Mi amiga T. me dice en el post anterior que no sabe si está más contenta porque se haya acabado el Mundial o porque lo hayamos ganado. Yo, sin duda alguna, porque se haya acabado y por haber sobrevivido sin que me dé un síncope, o un infarto o cualquier clase de patatús. Creo que el grito más repetido en esta segunda fase del mundial no ha sido “yo soy español, español, español”, sino “¡Árbitro, tiempooo, pita, coño ya!”.
Y me emocionó más el golpe de laca que se dió Puyol con el balón en “semis” que el gol de la final. Cuando marcó Iniesta, en primer lugar me desgarré la garganta con un grito tan racial como liberador y luego, ya más calmada, opté por desmayarme. Cuando recobré el oremus, seguía con los oídos taponados, aunque la mandíbula se había vuelto a encajar. Encantador.

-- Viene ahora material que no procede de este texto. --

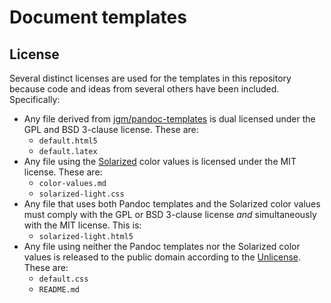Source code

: # Document templates

## License

Several distinct licenses are used for the templates in this repository because code and ideas from several others have been included. Specifically:

- Any file derived from [jgm/pandoc-templates](https://github.com/jgm/pandoc-templates/) is dual licensed under the GPL and BSD 3-clause license. These are:
    - `default.html5`
    - `default.latex`
- Any file using the [Solarized](http://ethanschoonover.com/solarized) color values is licensed under the MIT license. These are:
    - `color-values.md`
    - `solarized-light.css`
- Any file that uses both Pandoc templates and the Solarized color values must comply with the GPL or BSD 3-clause license *and* simultaneously with the MIT license. This is:
    - `solarized-light.html5`
- Any file using neither the Pandoc templates nor the Solarized color values is released to the public domain according to the [Unlicense](http://unlicense.org/). These are:
    - `default.css`
    - `README.md`
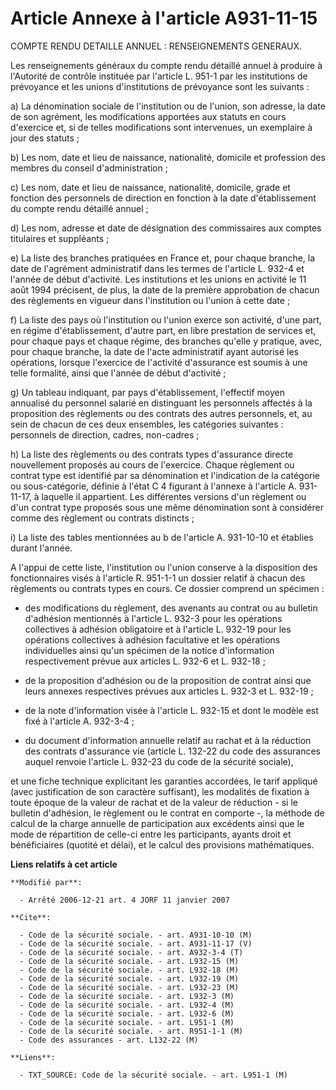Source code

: # Article Annexe à l'article A931-11-15

COMPTE RENDU DETAILLE ANNUEL : RENSEIGNEMENTS GENERAUX. 

Les renseignements généraux du compte rendu détaillé annuel à produire à l'Autorité de contrôle instituée par l'article L.
951-1 par les institutions de prévoyance et les unions d'institutions de prévoyance sont les suivants :

a) La dénomination sociale de l'institution ou de l'union, son adresse, la date de son agrément, les modifications apportées
aux statuts en cours d'exercice et, si de telles modifications sont intervenues, un exemplaire à jour des statuts ;

b) Les nom, date et lieu de naissance, nationalité, domicile et profession des membres du conseil d'administration ;

c) Les nom, date et lieu de naissance, nationalité, domicile, grade et fonction des personnels de direction en fonction à la
date d'établissement du compte rendu détaillé annuel ;

d) Les nom, adresse et date de désignation des commissaires aux comptes titulaires et suppléants ;

e) La liste des branches pratiquées en France et, pour chaque branche, la date de l'agrément administratif dans les termes de
l'article L. 932-4 et l'année de début d'activité. Les institutions et les unions en activité le 11 août 1994 précisent, de
plus, la date de la première approbation de chacun des règlements en vigueur dans l'institution ou l'union à cette date ;

f) La liste des pays où l'institution ou l'union exerce son activité, d'une part, en régime d'établissement, d'autre part, en
libre prestation de services et, pour chaque pays et chaque régime, des branches qu'elle y pratique, avec, pour chaque
branche, la date de l'acte administratif ayant autorisé les opérations, lorsque l'exercice de l'activité d'assurance est
soumis à une telle formalité, ainsi que l'année de début d'activité ;

g) Un tableau indiquant, par pays d'établissement, l'effectif moyen annualisé du personnel salarié en distinguant les
personnels affectés à la proposition des règlements ou des contrats des autres personnels, et, au sein de chacun de ces deux
ensembles, les catégories suivantes : personnels de direction, cadres, non-cadres ;

h) La liste des règlements ou des contrats types d'assurance directe nouvellement proposés au cours de l'exercice. Chaque
règlement ou contrat type est identifié par sa dénomination et l'indication de la catégorie ou sous-catégorie, définie à
l'état C 4 figurant à l'annexe à l'article A. 931-11-17, à laquelle il appartient. Les différentes versions d'un règlement ou
d'un contrat type proposés sous une même dénomination sont à considérer comme des règlement ou contrats distincts ;

i) La liste des tables mentionnées au b de l'article A. 931-10-10 et établies durant l'année.

A l'appui de cette liste, l'institution ou l'union conserve à la disposition des fonctionnaires visés à l'article R. 951-1-1
un dossier relatif à chacun des règlements ou contrats types en cours. Ce dossier comprend un spécimen :

- des modifications du règlement, des avenants au contrat ou au bulletin d'adhésion mentionnés à l'article L. 932-3 pour les
opérations collectives à adhésion obligatoire et à l'article L. 932-19 pour les opérations collectives à adhésion facultative
et les opérations individuelles ainsi qu'un spécimen de la notice d'information respectivement prévue aux articles L. 932-6
et L. 932-18 ;

- de la proposition d'adhésion ou de la proposition de contrat ainsi que leurs annexes respectives prévues aux articles L.
932-3 et L. 932-19 ;

- de la note d'information visée à l'article L. 932-15 et dont le modèle est fixé à l'article A. 932-3-4 ;

- du document d'information annuelle relatif au rachat et à la réduction des contrats d'assurance vie (article L. 132-22 du
code des assurances auquel renvoie l'article L. 932-23 du code de la sécurité sociale),

et une fiche technique explicitant les garanties accordées, le tarif appliqué (avec justification de son caractère
suffisant), les modalités de fixation à toute époque de la valeur de rachat et de la valeur de réduction - si le bulletin
d'adhésion, le règlement ou le contrat en comporte -, la méthode de calcul de la charge annuelle de participation aux
excédents ainsi que le mode de répartition de celle-ci entre les participants, ayants droit et bénéficiaires (quotité et
délai), et le calcul des provisions mathématiques.

**Liens relatifs à cet article**

	**Modifié par**:

	  - Arrêté 2006-12-21 art. 4 JORF 11 janvier 2007

	**Cite**:

	  - Code de la sécurité sociale. - art. A931-10-10 (M)
	  - Code de la sécurité sociale. - art. A931-11-17 (V)
	  - Code de la sécurité sociale. - art. A932-3-4 (T)
	  - Code de la sécurité sociale. - art. L932-15 (M)
	  - Code de la sécurité sociale. - art. L932-18 (M)
	  - Code de la sécurité sociale. - art. L932-19 (M)
	  - Code de la sécurité sociale. - art. L932-23 (M)
	  - Code de la sécurité sociale. - art. L932-3 (M)
	  - Code de la sécurité sociale. - art. L932-4 (M)
	  - Code de la sécurité sociale. - art. L932-6 (M)
	  - Code de la sécurité sociale. - art. L951-1 (M)
	  - Code de la sécurité sociale. - art. R951-1-1 (M)
	  - Code des assurances - art. L132-22 (M)

	**Liens**:

	  - TXT_SOURCE: Code de la sécurité sociale. - art. L951-1 (M)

Igual que tras el partido de semifinales, me bajé a dar una vuelta a Curra y a mirar el espectáculo en la Castellana. A mis sobrinos no les costó mucho convencerme para ir a dar una vuelta por Madrid. Así es que me zambullí en la euforia colectiva con el coche, con tres sobrinos, dos banderas y una camiseta roja. Conforme parábamos en los semáforos mis sobrinos se iban encontrando a amigos, y los fui depositando uno tras otro entre la multitud, ante la imposibilidad de acoger a todos en el coche. Dos horas después volvía a casa exhausta y alucinada, sin trofeos nacionales ni tesoros familiares, y con el waka-waka incrustado en mi cerebro reptiliano (you’re a good soldier / choosing your battles…).
Y en fin, un último comentario. Si todas las madres querrían tener un hijo como Casillas, a todas sus hijas nos gustaría ser Sara Carbonero, aunque fuera un ratito. Nada, un par de segundillos: los justos para llegar y besar al santo.
España ha ganado el Mundial de fútbol. Ha sido agotador, pero ¡ Qué bonito ha sido!